An Adaptive Filter Algorithm Based on Hyperbolic Tangent Function for Power Quality Enhancement in Distribution Network

Authors

  • Jeetendra Kumar National Institute of Technology, Jamshedpur, Jharkhand 831014, India
  • Salauddin Ansari National Institute of Technology, Jamshedpur, Jharkhand 831014, India
  • Om Hari Gupta National Institute of Technology, Jamshedpur, Jharkhand 831014, India
  • Arun Kumar Singh National Institute of Technology, Jamshedpur, Jharkhand 831014, India
  • Vijay K. Sood Ontario Tech University, Oshawa, Canada

DOI:

https://doi.org/10.13052/dgaej2156-3306.4012

Keywords:

Power quality, DSTATCOM, distribution network, utility grid, power factor, non-linear load

Abstract

Static compensators (or DSTATCOMs) are commonly used in the integration of renewable energy sources (RES) into the grid to provide a variety of functions such as reactive power compensation, harmonic elimination, zero voltage regulation (ZVR), power factor correction (PFC), grid current balancing, etc. Considering the recent trends on integration of the RES to the grid, an enhanced control structure is needed. In this paper, a hyperbolic tangent function based adaptive filter (HTFAF) is applied for effective operation of the static compensator. This adaptive filter’s (HTFAF) update rule is based on a cosine function and follows the stochastic gradient descent principle.
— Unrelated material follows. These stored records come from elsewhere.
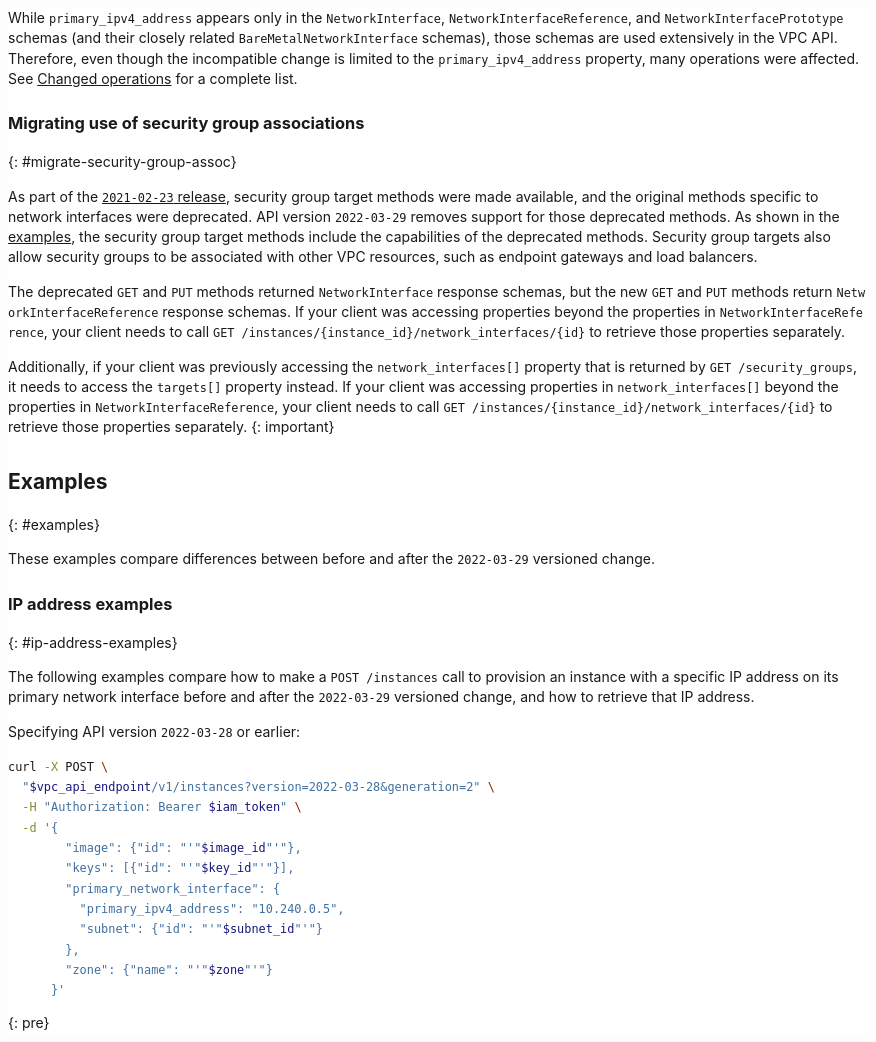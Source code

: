 While `primary_ipv4_address` appears only in the `NetworkInterface`, `NetworkInterfaceReference`, and `NetworkInterfacePrototype` schemas (and their closely related `BareMetalNetworkInterface` schemas), those schemas are used extensively in the VPC API. Therefore, even though the incompatible change is limited to the `primary_ipv4_address` property, many operations were affected. See [Changed operations](#changed-operations) for a complete list.

### Migrating use of security group associations
{: #migrate-security-group-assoc}

As part of the [`2021-02-23` release](/docs/vpc?topic=vpc-api-change-log#23-february-2021), security group target methods were made available, and the original methods specific to network interfaces were deprecated. API version `2022-03-29` removes support for those deprecated methods. As shown in
the [examples](#examples), the security group target methods include the capabilities of the deprecated methods. Security group targets also allow security groups to be associated with other VPC resources, such as endpoint gateways and load balancers.

The deprecated `GET` and `PUT` methods returned `NetworkInterface` response schemas, but the new `GET` and `PUT` methods return `NetworkInterfaceReference` response schemas. If your client was accessing properties beyond the properties in `NetworkInterfaceReference`, your client needs to call `GET
/instances/{instance_id}/network_interfaces/{id}` to retrieve those properties separately.

Additionally, if your client was previously accessing the `network_interfaces[]` property that is returned by `GET /security_groups`, it needs to access the `targets[]` property instead. If your client was accessing properties in `network_interfaces[]` beyond the properties in `NetworkInterfaceReference`, your client needs to call `GET /instances/{instance_id}/network_interfaces/{id}` to retrieve those properties separately.
{: important}

## Examples
{: #examples}

These examples compare differences between before and after the `2022-03-29` versioned change.

### IP address examples
{: #ip-address-examples}

The following examples compare how to make a `POST /instances` call to provision an instance with a specific IP address on its primary network interface before and after the `2022-03-29` versioned change, and how to retrieve that IP address.

Specifying API version `2022-03-28` or earlier:

```sh
curl -X POST \
  "$vpc_api_endpoint/v1/instances?version=2022-03-28&generation=2" \
  -H "Authorization: Bearer $iam_token" \
  -d '{
        "image": {"id": "'"$image_id"'"},
        "keys": [{"id": "'"$key_id"'"}],
        "primary_network_interface": {
          "primary_ipv4_address": "10.240.0.5",
          "subnet": {"id": "'"$subnet_id"'"}
        },
        "zone": {"name": "'"$zone"'"}
      }'
```
{: pre}
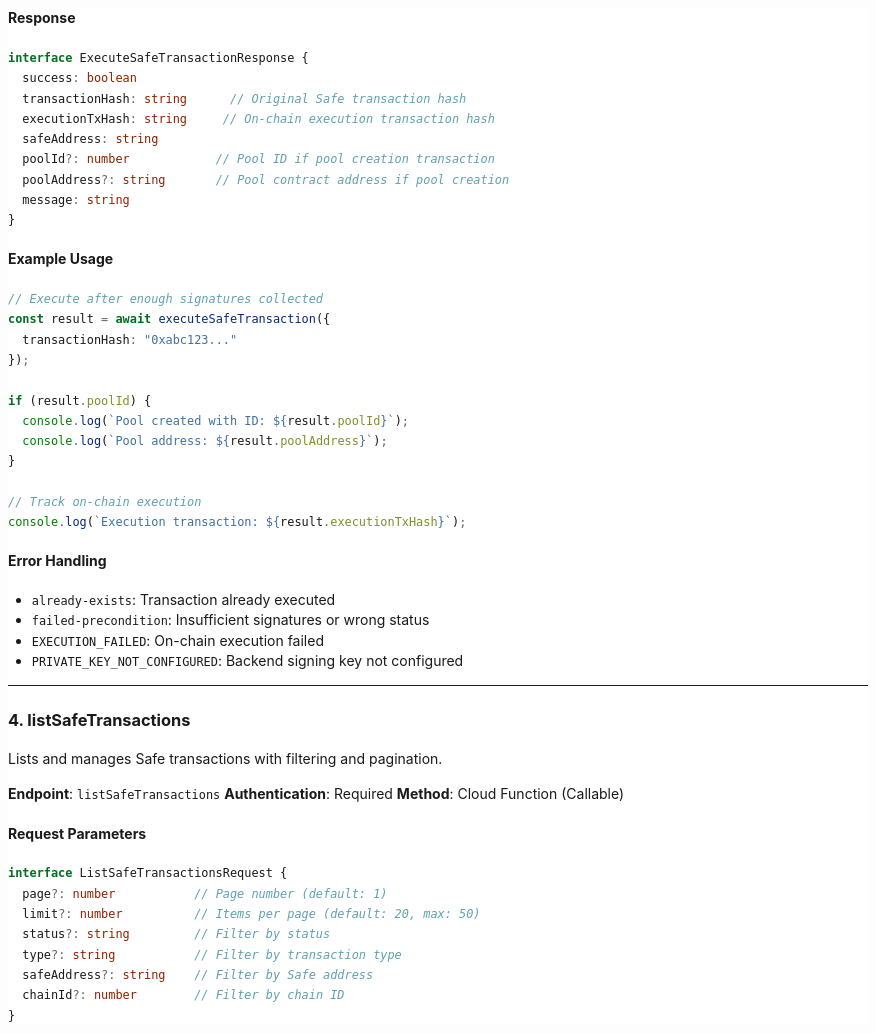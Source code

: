 #### Response

```typescript
interface ExecuteSafeTransactionResponse {
  success: boolean
  transactionHash: string      // Original Safe transaction hash
  executionTxHash: string     // On-chain execution transaction hash
  safeAddress: string
  poolId?: number            // Pool ID if pool creation transaction
  poolAddress?: string       // Pool contract address if pool creation
  message: string
}
```

#### Example Usage

```typescript
// Execute after enough signatures collected
const result = await executeSafeTransaction({
  transactionHash: "0xabc123..."
});

if (result.poolId) {
  console.log(`Pool created with ID: ${result.poolId}`);
  console.log(`Pool address: ${result.poolAddress}`);
}

// Track on-chain execution
console.log(`Execution transaction: ${result.executionTxHash}`);
```

#### Error Handling

- `already-exists`: Transaction already executed
- `failed-precondition`: Insufficient signatures or wrong status
- `EXECUTION_FAILED`: On-chain execution failed
- `PRIVATE_KEY_NOT_CONFIGURED`: Backend signing key not configured

---

### 4. listSafeTransactions

Lists and manages Safe transactions with filtering and pagination.

**Endpoint**: `listSafeTransactions`
**Authentication**: Required
**Method**: Cloud Function (Callable)

#### Request Parameters

```typescript
interface ListSafeTransactionsRequest {
  page?: number           // Page number (default: 1)
  limit?: number          // Items per page (default: 20, max: 50)
  status?: string         // Filter by status
  type?: string           // Filter by transaction type
  safeAddress?: string    // Filter by Safe address
  chainId?: number        // Filter by chain ID
}
```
The HTFAF is used to estimate the peak values of the active and reactive segments of load current. These peak values are used to precisely determine reference grid currents. The control structure for the DSTATCOM is designed to provide harmonics-free, sinusoidal, balanced grid currents under both linear and non-linear, as well as balanced and unbalanced loads. Furthermore, the system has the ability of operate in either PFC or ZVR modes. The proposed control structure is also compared with existing control structure LMF and LMS and found to be superior. The MATLAB/Simulink environment is used for the design of a grid-connected DSTATCOM and its control logic. The performance of the system is also validated using the OPAL-RT real-time simulator.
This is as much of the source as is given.